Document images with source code
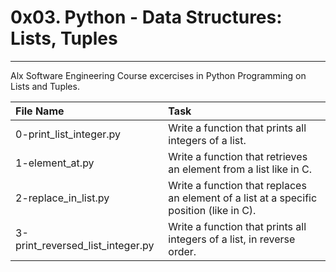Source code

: # 0x03. Python - Data Structures: Lists, Tuples
-----------------------------------------------
Alx Software Engineering Course excercises in Python Programming on Lists and Tuples.

| File Name | Task |
|:----------|:-----|
| 0-print_list_integer.py | Write a function that prints all integers of a list. |
| 1-element_at.py | Write a function that retrieves an element from a list like in C. |
| 2-replace_in_list.py | Write a function that replaces an element of a list at a specific position (like in C). |
| 3-print_reversed_list_integer.py | Write a function that prints all integers of a list, in reverse order. |
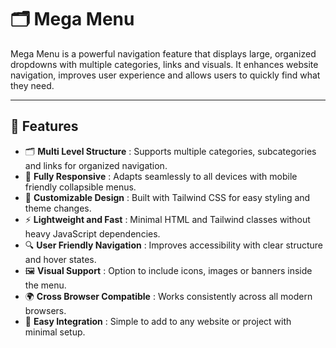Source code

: # 🗂️ Mega Menu  

Mega Menu is a powerful navigation feature that displays large, organized dropdowns with multiple categories, links and visuals. It enhances website navigation, improves user experience and allows users to quickly find what they need.  

---

## 🚀 Features  
- 🗂 **Multi Level Structure** : Supports multiple categories, subcategories and links for organized navigation.  
- 📱 **Fully Responsive** : Adapts seamlessly to all devices with mobile friendly collapsible menus.  
- 🎨 **Customizable Design** : Built with Tailwind CSS for easy styling and theme changes.  
- ⚡ **Lightweight and Fast** : Minimal HTML and Tailwind classes without heavy JavaScript dependencies.  
- 🔍 **User Friendly Navigation** : Improves accessibility with clear structure and hover states.  
- 🖼 **Visual Support** : Option to include icons, images or banners inside the menu.  
- 🌍 **Cross Browser Compatible** : Works consistently across all modern browsers.  
- 🔌 **Easy Integration** : Simple to add to any website or project with minimal setup.  
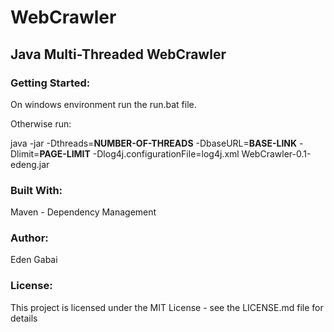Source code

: # **WebCrawler**

## Java Multi-Threaded WebCrawler

### **Getting Started:**

On windows environment run the run.bat file.

Otherwise run: 

java -jar -Dthreads=**NUMBER-OF-THREADS** -DbaseURL=**BASE-LINK** -Dlimit=**PAGE-LIMIT** -Dlog4j.configurationFile=log4j.xml WebCrawler-0.1-edeng.jar

### **Built With:**

Maven - Dependency Management

### **Author:**

Eden Gabai

### **License:**

This project is licensed under the MIT License - see the LICENSE.md file for details
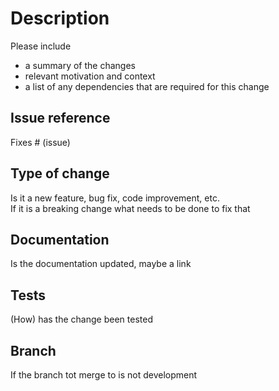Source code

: <!-- Please fill in the appropriate information -->

# Description

Please include
- a summary of the changes
- relevant motivation and context
- a list of any dependencies that are required for this change

## Issue reference

Fixes # (issue)

## Type of change

Is it a new feature, bug fix, code improvement, etc.  
If it is a breaking change what needs to be done to fix that

## Documentation

Is the documentation updated, maybe a link

## Tests

(How) has the change been tested

## Branch

If the branch tot merge to is not development

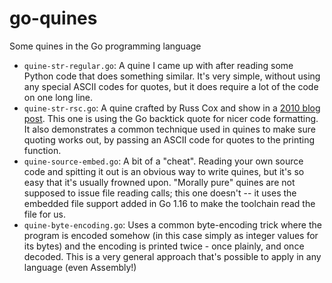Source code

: # go-quines

Some quines in the Go programming language

* `quine-str-regular.go`: A quine I came up with after reading some Python code
  that does something similar. It's very simple, without using any special
  ASCII codes for quotes, but it does require a lot of the code on one long
  line.
* `quine-str-rsc.go`: A quine crafted by Russ Cox and show in a
  [2010 blog post](https://research.swtch.com/zip). This one is using the
  Go backtick quote for nicer code formatting. It also demonstrates a common
  technique used in quines to make sure quoting works out, by passing an ASCII
  code for quotes to the printing function.
* `quine-source-embed.go`: A bit of a "cheat". Reading your own source code and
  spitting it out is an obvious way to write quines, but it's so easy that it's
  usually frowned upon. "Morally pure" quines are not supposed to issue file
  reading calls; this one doesn't -- it uses the embedded file support added
  in Go 1.16 to make the toolchain read the file for us.
* `quine-byte-encoding.go`: Uses a common byte-encoding trick where the program
  is encoded somehow (in this case simply as integer values for its bytes) and
  the encoding is printed twice - once plainly, and once decoded. This is a very
  general approach that's possible to apply in any language (even Assembly!)
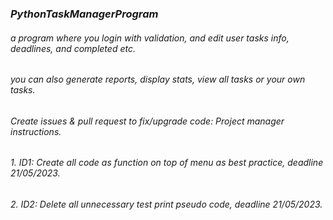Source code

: ### *PythonTaskManagerProgram*
###### a program where you login with validation, and edit user tasks info, deadlines, and completed etc.
###### you can also generate reports, display stats, view all tasks or your own tasks. 

###### Create issues & pull request to fix/upgrade code: Project manager instructions.
###### 1. ID1: Create all code as function on top of menu as best practice, deadline 21/05/2023.
###### 2. ID2: Delete all unnecessary test print pseudo code, deadline 21/05/2023.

* [What you have to do]: Your answer should be the lines from the first record down to the line containing "## 🚀 Features", restated exactly, with no pictures.

* [Output of the exercise]:
Source code

: # 0x03. Python - Data Structures: Lists, Tuples
-----------------------------------------------
Alx Software Engineering Course excercises in Python Programming on Lists and Tuples.

| File Name | Task |
|:----------|:-----|
| 0-print_list_integer.py | Write a function that prints all integers of a list. |
| 1-element_at.py | Write a function that retrieves an element from a list like in C. |
| 2-replace_in_list.py | Write a function that replaces an element of a list at a specific position (like in C). |
| 3-print_reversed_list_integer.py | Write a function that prints all integers of a list, in reverse order. |
Source code

: # 🗂️ Mega Menu  

Mega Menu is a powerful navigation feature that displays large, organized dropdowns with multiple categories, links and visuals. It enhances website navigation, improves user experience and allows users to quickly find what they need.  

---

## 🚀 Features  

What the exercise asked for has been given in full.